---------- Supplied material ----------
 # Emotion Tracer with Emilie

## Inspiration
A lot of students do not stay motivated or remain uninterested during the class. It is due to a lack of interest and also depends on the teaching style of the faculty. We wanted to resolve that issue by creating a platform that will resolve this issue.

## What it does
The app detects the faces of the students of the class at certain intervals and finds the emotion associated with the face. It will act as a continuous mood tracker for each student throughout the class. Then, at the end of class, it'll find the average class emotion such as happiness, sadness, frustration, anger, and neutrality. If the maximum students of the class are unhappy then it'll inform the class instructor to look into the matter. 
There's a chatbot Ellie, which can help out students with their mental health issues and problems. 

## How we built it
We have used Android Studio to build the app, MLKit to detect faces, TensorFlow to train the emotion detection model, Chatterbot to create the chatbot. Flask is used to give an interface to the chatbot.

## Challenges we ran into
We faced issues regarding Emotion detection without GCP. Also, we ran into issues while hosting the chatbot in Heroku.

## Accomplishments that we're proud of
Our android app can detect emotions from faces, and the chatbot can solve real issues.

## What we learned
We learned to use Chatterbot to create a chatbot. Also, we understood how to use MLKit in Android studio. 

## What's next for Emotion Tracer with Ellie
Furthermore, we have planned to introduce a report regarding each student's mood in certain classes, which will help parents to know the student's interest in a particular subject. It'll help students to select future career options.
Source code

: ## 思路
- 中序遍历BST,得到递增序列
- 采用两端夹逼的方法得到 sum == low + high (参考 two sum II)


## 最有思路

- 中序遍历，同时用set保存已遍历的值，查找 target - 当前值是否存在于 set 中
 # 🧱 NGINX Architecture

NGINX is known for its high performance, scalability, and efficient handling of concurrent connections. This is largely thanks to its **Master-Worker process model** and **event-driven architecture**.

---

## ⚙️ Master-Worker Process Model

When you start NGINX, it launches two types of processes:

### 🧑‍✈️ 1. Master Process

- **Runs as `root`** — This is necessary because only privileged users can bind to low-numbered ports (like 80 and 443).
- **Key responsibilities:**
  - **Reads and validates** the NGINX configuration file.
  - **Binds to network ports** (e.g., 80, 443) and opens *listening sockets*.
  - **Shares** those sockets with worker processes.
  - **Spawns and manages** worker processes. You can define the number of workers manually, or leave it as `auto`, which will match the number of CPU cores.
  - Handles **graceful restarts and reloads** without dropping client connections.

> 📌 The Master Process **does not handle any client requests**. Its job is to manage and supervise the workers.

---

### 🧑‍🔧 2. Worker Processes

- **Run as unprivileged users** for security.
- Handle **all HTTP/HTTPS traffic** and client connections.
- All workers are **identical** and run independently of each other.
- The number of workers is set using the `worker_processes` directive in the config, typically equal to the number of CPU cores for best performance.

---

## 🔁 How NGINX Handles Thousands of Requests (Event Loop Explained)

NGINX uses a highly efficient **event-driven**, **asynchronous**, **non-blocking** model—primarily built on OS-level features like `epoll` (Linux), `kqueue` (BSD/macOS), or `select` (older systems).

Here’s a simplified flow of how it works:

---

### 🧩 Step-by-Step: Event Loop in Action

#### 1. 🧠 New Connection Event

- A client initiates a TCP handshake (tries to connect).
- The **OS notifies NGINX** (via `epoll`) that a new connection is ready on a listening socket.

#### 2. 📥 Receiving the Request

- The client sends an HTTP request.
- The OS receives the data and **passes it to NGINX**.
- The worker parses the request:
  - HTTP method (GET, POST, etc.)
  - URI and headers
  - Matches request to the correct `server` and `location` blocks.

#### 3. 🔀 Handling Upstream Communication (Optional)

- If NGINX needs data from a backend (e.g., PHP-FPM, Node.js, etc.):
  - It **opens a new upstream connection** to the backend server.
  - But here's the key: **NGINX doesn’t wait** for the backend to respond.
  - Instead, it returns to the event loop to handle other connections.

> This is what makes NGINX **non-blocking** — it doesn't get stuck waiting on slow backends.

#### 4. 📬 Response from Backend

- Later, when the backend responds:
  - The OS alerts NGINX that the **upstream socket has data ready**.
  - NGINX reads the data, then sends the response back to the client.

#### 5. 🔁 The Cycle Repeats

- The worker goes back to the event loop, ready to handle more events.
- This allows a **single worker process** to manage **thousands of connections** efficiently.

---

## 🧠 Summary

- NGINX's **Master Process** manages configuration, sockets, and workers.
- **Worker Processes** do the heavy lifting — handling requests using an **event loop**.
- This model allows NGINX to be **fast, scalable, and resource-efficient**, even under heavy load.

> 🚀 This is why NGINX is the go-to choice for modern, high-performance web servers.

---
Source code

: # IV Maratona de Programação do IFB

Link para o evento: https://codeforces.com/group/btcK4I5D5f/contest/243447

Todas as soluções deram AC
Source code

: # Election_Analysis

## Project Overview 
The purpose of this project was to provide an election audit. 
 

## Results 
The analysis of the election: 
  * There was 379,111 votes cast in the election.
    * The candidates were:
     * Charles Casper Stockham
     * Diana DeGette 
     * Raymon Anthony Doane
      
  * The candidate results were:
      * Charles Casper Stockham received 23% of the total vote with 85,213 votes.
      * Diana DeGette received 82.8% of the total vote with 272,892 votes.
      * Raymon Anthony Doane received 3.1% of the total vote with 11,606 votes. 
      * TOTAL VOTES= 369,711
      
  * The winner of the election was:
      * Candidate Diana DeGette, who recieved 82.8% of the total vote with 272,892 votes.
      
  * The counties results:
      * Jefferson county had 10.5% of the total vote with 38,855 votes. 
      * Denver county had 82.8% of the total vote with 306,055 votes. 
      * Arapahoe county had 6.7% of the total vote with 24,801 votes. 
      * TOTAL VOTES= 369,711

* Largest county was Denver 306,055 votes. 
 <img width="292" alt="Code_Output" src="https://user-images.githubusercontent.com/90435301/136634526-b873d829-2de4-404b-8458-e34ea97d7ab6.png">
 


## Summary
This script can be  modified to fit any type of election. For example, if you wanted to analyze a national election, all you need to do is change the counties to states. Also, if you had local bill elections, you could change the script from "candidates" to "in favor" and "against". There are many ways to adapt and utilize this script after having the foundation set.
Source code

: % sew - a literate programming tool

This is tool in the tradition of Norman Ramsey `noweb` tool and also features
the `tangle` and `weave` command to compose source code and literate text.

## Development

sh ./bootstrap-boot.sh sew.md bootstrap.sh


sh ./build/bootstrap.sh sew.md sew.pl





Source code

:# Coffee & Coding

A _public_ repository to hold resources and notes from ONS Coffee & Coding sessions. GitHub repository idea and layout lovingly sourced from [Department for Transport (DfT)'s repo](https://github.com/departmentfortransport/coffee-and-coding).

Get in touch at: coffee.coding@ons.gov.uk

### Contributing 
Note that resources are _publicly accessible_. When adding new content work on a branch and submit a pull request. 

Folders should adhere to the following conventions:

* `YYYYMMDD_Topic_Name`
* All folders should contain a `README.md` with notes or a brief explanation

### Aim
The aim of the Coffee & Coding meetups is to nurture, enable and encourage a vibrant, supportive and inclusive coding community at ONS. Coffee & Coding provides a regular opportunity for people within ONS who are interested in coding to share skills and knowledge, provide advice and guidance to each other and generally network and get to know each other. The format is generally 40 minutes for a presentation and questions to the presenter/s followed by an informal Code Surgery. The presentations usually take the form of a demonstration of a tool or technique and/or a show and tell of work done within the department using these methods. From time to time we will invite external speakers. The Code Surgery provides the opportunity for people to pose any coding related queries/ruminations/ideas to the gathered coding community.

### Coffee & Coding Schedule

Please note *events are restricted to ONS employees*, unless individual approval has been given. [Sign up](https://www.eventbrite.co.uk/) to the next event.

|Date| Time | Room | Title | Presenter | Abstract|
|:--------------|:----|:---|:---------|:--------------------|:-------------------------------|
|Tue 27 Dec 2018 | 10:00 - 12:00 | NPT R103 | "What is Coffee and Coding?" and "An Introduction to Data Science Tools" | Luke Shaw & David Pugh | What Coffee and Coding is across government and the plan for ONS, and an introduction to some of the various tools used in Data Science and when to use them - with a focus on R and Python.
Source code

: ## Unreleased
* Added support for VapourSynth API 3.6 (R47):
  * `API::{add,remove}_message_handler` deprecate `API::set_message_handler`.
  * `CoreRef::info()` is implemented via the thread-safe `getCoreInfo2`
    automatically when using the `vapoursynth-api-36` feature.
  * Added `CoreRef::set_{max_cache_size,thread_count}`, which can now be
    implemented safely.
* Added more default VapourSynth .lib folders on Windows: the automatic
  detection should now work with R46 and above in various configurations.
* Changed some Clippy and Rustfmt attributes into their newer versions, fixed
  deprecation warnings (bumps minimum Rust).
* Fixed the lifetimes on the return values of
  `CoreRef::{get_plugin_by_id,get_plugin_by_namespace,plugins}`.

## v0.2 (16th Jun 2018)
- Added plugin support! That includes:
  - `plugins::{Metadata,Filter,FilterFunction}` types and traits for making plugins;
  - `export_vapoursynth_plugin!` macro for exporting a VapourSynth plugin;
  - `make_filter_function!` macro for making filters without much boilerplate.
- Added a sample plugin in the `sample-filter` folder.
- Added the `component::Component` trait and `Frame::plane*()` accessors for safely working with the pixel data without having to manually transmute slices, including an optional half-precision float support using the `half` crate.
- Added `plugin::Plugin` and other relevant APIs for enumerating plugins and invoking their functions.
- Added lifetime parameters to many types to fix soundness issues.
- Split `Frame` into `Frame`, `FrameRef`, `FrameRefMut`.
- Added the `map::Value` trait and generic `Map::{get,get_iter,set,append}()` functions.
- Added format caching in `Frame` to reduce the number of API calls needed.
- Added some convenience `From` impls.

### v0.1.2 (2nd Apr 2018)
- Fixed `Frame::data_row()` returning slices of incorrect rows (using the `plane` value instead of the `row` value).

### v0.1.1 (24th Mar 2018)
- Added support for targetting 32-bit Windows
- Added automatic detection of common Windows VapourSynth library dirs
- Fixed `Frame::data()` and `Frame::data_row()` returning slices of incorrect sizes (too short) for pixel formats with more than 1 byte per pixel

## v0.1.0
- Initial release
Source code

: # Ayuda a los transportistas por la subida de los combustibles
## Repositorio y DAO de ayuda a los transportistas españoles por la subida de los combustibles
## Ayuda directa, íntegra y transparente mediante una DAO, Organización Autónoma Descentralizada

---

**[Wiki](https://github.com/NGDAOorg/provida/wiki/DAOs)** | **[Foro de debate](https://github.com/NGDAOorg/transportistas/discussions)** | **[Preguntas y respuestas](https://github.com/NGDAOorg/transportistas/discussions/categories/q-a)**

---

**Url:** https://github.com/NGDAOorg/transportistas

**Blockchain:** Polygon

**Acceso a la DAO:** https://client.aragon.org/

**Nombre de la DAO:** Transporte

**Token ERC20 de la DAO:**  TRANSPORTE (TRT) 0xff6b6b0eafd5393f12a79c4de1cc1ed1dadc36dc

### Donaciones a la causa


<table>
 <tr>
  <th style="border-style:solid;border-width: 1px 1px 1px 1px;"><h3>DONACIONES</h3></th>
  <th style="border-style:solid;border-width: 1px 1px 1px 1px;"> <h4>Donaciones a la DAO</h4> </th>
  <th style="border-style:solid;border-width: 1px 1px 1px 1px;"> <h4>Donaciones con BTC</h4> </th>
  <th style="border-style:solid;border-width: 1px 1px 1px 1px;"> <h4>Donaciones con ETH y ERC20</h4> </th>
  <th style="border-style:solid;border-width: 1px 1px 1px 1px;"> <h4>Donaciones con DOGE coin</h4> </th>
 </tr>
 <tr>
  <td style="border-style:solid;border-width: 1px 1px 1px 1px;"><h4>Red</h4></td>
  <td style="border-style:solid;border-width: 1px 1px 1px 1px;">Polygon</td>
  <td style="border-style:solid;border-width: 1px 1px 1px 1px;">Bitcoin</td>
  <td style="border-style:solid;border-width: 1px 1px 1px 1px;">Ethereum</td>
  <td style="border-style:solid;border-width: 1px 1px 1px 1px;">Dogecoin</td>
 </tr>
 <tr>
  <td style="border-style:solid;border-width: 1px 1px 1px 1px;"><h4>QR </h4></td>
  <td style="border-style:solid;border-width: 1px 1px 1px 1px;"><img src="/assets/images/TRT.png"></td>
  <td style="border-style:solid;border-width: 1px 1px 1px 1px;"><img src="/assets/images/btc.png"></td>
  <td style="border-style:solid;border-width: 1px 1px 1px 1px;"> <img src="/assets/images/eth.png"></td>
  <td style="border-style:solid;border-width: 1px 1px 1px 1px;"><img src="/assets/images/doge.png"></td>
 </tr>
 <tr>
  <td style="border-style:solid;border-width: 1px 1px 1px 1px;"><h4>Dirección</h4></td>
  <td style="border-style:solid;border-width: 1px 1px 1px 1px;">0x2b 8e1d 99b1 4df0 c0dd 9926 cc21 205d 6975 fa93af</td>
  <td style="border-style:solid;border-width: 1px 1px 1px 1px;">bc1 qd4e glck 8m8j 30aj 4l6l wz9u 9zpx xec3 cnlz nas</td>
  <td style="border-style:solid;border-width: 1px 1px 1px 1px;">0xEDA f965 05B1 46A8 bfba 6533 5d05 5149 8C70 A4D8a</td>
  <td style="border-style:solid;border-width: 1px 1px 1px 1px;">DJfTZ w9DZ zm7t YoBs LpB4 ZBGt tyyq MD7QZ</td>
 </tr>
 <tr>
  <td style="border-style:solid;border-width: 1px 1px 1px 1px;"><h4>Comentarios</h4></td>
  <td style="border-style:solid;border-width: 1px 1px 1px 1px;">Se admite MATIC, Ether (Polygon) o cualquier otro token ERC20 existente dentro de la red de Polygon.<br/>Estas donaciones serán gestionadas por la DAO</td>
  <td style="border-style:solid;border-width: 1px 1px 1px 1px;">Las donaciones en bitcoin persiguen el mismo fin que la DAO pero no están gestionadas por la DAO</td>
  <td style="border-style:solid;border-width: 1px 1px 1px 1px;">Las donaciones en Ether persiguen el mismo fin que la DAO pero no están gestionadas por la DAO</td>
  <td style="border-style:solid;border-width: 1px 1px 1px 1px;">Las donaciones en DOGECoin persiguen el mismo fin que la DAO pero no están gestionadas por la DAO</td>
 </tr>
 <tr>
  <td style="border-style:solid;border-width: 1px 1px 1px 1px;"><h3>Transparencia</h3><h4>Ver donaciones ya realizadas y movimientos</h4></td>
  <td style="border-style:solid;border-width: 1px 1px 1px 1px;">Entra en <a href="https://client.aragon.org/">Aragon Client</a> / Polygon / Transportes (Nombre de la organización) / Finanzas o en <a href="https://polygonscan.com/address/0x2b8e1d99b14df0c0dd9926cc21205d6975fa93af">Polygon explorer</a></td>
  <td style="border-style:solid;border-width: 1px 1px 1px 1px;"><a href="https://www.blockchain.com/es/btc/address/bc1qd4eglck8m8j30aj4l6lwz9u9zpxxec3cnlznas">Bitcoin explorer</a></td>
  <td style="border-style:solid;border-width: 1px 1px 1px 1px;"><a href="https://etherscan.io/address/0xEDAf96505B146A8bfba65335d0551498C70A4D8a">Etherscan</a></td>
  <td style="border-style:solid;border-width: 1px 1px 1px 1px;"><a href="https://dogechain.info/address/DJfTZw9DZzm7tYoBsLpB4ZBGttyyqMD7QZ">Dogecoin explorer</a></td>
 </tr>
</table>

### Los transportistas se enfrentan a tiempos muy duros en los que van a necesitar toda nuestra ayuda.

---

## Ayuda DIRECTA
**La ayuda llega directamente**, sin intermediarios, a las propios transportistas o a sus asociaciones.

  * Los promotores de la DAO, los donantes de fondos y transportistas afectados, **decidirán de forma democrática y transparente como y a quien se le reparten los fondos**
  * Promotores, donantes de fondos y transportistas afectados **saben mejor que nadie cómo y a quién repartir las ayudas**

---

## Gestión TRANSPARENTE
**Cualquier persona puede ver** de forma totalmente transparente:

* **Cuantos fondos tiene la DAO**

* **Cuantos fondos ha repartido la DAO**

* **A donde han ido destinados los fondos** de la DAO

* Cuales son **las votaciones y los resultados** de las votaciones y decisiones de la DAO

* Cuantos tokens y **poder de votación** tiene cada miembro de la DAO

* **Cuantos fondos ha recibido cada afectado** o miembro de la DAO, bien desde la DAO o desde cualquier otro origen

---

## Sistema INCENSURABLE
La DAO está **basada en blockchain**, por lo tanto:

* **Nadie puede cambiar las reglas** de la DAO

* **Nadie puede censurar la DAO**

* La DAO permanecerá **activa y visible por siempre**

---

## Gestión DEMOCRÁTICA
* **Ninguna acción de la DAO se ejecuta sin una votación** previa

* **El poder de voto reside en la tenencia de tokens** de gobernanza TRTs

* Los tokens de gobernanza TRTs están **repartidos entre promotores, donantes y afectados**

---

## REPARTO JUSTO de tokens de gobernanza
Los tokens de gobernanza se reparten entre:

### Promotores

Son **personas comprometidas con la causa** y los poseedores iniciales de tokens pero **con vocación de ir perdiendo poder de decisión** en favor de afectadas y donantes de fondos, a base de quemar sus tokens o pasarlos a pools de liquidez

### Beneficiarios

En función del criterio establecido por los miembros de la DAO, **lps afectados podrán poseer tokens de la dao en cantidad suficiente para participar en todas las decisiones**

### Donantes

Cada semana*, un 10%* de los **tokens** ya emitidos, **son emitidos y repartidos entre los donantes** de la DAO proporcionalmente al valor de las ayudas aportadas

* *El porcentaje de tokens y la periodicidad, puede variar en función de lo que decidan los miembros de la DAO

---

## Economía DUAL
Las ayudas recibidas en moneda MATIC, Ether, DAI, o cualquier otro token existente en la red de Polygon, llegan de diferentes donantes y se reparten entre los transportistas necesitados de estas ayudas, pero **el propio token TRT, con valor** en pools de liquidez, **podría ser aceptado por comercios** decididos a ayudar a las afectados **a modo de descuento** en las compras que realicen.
----------
◆ What the exercise asks
Copy each line of the preceding material that contains "select".

◆ Result below
Furthermore, we have planned to introduce a report regarding each student's mood in certain classes, which will help parents to know the student's interest in a particular subject. It'll help students to select future career options.
NGINX uses a highly efficient **event-driven**, **asynchronous**, **non-blocking** model—primarily built on OS-level features like `epoll` (Linux), `kqueue` (BSD/macOS), or `select` (older systems).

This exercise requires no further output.